Italy, in particular, has an investor visa program with a pathway to residence for as little as EUR 250,000 invested in an Italian start-up, and the country’s Lavoratori Impatriati tax regime offers a way to exempt between 70% and 90% of income from taxes for as long as 10 years.
Just south of Italy, out in the middle of Mediterranean, tiny, rocky Malta continually pulls in millionaires and billionaires.
Primarily, that’s because of the country’s two investment migration programs, with a relatively affordable cost of about EUR 500,000 (USD 540,000) for the residence route, and EUR 738,000 (USD 798,000) for citizenship by naturalization. But again, there’s also a California comparison because in many ways the dual island nation feels like parts of Southern California, only much more densely packed in and around the capital of Valletta.
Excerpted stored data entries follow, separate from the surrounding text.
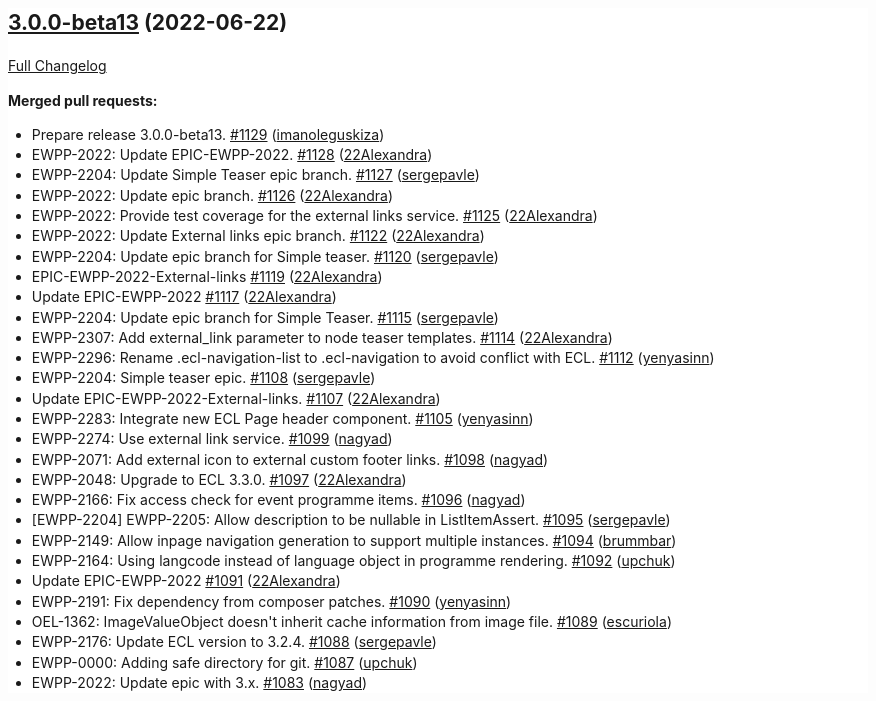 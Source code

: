 ## [3.0.0-beta13](https://github.com/openeuropa/oe_theme/tree/3.0.0-beta13) (2022-06-22)

[Full Changelog](https://github.com/openeuropa/oe_theme/compare/3.0.0-beta12...3.0.0-beta13)

**Merged pull requests:**

- Prepare release 3.0.0-beta13. [\#1129](https://github.com/openeuropa/oe_theme/pull/1129) ([imanoleguskiza](https://github.com/imanoleguskiza))
- EWPP-2022: Update EPIC-EWPP-2022. [\#1128](https://github.com/openeuropa/oe_theme/pull/1128) ([22Alexandra](https://github.com/22Alexandra))
- EWPP-2204: Update Simple Teaser epic branch. [\#1127](https://github.com/openeuropa/oe_theme/pull/1127) ([sergepavle](https://github.com/sergepavle))
- EWPP-2022: Update epic branch. [\#1126](https://github.com/openeuropa/oe_theme/pull/1126) ([22Alexandra](https://github.com/22Alexandra))
- EWPP-2022: Provide test coverage for the external links service. [\#1125](https://github.com/openeuropa/oe_theme/pull/1125) ([22Alexandra](https://github.com/22Alexandra))
- EWPP-2022: Update External links epic branch. [\#1122](https://github.com/openeuropa/oe_theme/pull/1122) ([22Alexandra](https://github.com/22Alexandra))
- EWPP-2204: Update epic branch for Simple teaser. [\#1120](https://github.com/openeuropa/oe_theme/pull/1120) ([sergepavle](https://github.com/sergepavle))
- EPIC-EWPP-2022-External-links [\#1119](https://github.com/openeuropa/oe_theme/pull/1119) ([22Alexandra](https://github.com/22Alexandra))
- Update EPIC-EWPP-2022 [\#1117](https://github.com/openeuropa/oe_theme/pull/1117) ([22Alexandra](https://github.com/22Alexandra))
- EWPP-2204: Update epic branch for Simple Teaser. [\#1115](https://github.com/openeuropa/oe_theme/pull/1115) ([sergepavle](https://github.com/sergepavle))
- EWPP-2307: Add external\_link parameter to node teaser templates. [\#1114](https://github.com/openeuropa/oe_theme/pull/1114) ([22Alexandra](https://github.com/22Alexandra))
- EWPP-2296: Rename .ecl-navigation-list to .ecl-navigation to avoid conflict with ECL. [\#1112](https://github.com/openeuropa/oe_theme/pull/1112) ([yenyasinn](https://github.com/yenyasinn))
- EWPP-2204: Simple teaser epic. [\#1108](https://github.com/openeuropa/oe_theme/pull/1108) ([sergepavle](https://github.com/sergepavle))
- Update EPIC-EWPP-2022-External-links. [\#1107](https://github.com/openeuropa/oe_theme/pull/1107) ([22Alexandra](https://github.com/22Alexandra))
- EWPP-2283: Integrate new ECL Page header component. [\#1105](https://github.com/openeuropa/oe_theme/pull/1105) ([yenyasinn](https://github.com/yenyasinn))
- EWPP-2274: Use external link service. [\#1099](https://github.com/openeuropa/oe_theme/pull/1099) ([nagyad](https://github.com/nagyad))
- EWPP-2071: Add external icon to external custom footer links. [\#1098](https://github.com/openeuropa/oe_theme/pull/1098) ([nagyad](https://github.com/nagyad))
- EWPP-2048: Upgrade to ECL 3.3.0. [\#1097](https://github.com/openeuropa/oe_theme/pull/1097) ([22Alexandra](https://github.com/22Alexandra))
- EWPP-2166: Fix access check for event programme items. [\#1096](https://github.com/openeuropa/oe_theme/pull/1096) ([nagyad](https://github.com/nagyad))
- \[EWPP-2204\] EWPP-2205: Allow description to be nullable in ListItemAssert. [\#1095](https://github.com/openeuropa/oe_theme/pull/1095) ([sergepavle](https://github.com/sergepavle))
- EWPP-2149: Allow inpage navigation generation to support multiple instances. [\#1094](https://github.com/openeuropa/oe_theme/pull/1094) ([brummbar](https://github.com/brummbar))
- EWPP-2164: Using langcode instead of language object in programme rendering. [\#1092](https://github.com/openeuropa/oe_theme/pull/1092) ([upchuk](https://github.com/upchuk))
- Update EPIC-EWPP-2022 [\#1091](https://github.com/openeuropa/oe_theme/pull/1091) ([22Alexandra](https://github.com/22Alexandra))
- EWPP-2191: Fix dependency from composer patches. [\#1090](https://github.com/openeuropa/oe_theme/pull/1090) ([yenyasinn](https://github.com/yenyasinn))
- OEL-1362: ImageValueObject doesn't inherit cache information from image file. [\#1089](https://github.com/openeuropa/oe_theme/pull/1089) ([escuriola](https://github.com/escuriola))
- EWPP-2176: Update ECL version to 3.2.4. [\#1088](https://github.com/openeuropa/oe_theme/pull/1088) ([sergepavle](https://github.com/sergepavle))
- EWPP-0000: Adding safe directory for git. [\#1087](https://github.com/openeuropa/oe_theme/pull/1087) ([upchuk](https://github.com/upchuk))
- EWPP-2022: Update epic with 3.x. [\#1083](https://github.com/openeuropa/oe_theme/pull/1083) ([nagyad](https://github.com/nagyad))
One place I mention to anyone who will listen is Uruguay, a largely overlooked arrowhead-shaped button of land jammed into the base of Brazil. Not many people I talk to realize that Uruguay is basically a misplaced slice of Europe, largely populated by the descendants of late-19th century Italian and Spanish emigrants.
Seaside Punta del Este, an hour east of the capital, Montevideo, is a lovely and smaller South American version of the South of France — a party-capital beach town during the summer and a relatively quiet hamlet for much of the rest of the year. It’s where Argentinian, Brazilian, and European millionaires and billionaires put money to work in real estate, and where an increasing number of American millionaires from farming and ranching backgrounds are snapping up some of the continent’s most productive agricultural land for just a fraction of what similar property sells for in the USA (Uruguayan beef is world renowned, and the country’s vast tracts of soybeans flow endlessly into China and the rest of Asia.)
Better still, global rankings show the political system is more democratic than the USA and offers greater personal freedoms. The country operates a territorial tax system so that expats pay little to no taxes on money earned outside Uruguay; social mores are middle-of-the-road; and the country’s poverty rate ranks among the lowest in the western hemisphere, even lower than the America’s.
My bet is that Uruguay, along with Italy, Malta, Portugal, Spain, Thailand, the UAE, and a few others are going to benefit from the fallout of the America’s presidential election. They’re safe and accessible countries eagerly wooing global wealth with attractive residence and taxation options.
The interesting times are soon to begin. Preparing now is the savvy approach to creating and preserving wealth.